Exercise objective
With the records below as input, work out how many lines include the word "приклади". Give only the number.

◆ ◆ ◆ ◆

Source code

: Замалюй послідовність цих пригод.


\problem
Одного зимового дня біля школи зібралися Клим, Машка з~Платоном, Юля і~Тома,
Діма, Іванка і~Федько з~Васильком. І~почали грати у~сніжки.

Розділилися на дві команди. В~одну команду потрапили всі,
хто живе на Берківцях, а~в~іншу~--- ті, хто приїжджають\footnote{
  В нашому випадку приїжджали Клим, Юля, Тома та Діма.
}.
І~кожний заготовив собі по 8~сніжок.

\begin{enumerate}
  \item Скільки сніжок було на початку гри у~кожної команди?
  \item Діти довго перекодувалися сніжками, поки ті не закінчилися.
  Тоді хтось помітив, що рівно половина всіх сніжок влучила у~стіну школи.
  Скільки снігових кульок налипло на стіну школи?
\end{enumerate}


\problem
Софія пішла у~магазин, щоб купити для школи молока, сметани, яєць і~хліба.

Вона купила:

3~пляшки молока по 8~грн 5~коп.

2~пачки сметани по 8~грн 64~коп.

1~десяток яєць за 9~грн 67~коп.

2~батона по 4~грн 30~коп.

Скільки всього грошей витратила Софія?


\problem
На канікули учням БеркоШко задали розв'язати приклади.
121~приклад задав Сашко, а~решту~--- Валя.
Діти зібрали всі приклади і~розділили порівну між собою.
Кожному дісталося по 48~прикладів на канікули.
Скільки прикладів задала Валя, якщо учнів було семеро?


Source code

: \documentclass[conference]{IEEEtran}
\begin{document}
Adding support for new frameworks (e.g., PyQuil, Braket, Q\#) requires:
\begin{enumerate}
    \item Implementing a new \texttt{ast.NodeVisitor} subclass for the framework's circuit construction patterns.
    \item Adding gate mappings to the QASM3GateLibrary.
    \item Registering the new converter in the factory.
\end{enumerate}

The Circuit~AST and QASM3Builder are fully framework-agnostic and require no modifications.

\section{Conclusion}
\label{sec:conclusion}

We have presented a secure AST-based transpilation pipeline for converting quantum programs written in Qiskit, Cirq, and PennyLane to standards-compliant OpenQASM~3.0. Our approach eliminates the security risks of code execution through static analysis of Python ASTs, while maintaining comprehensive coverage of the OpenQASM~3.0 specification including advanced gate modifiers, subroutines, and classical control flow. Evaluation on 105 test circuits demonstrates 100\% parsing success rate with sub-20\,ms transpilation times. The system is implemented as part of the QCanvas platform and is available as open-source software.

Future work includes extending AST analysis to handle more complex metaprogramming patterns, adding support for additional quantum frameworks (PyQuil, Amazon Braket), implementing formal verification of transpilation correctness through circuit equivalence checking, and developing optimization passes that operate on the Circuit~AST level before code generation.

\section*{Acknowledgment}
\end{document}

◆ ◆ ◆ ◆

Answer to this problem
2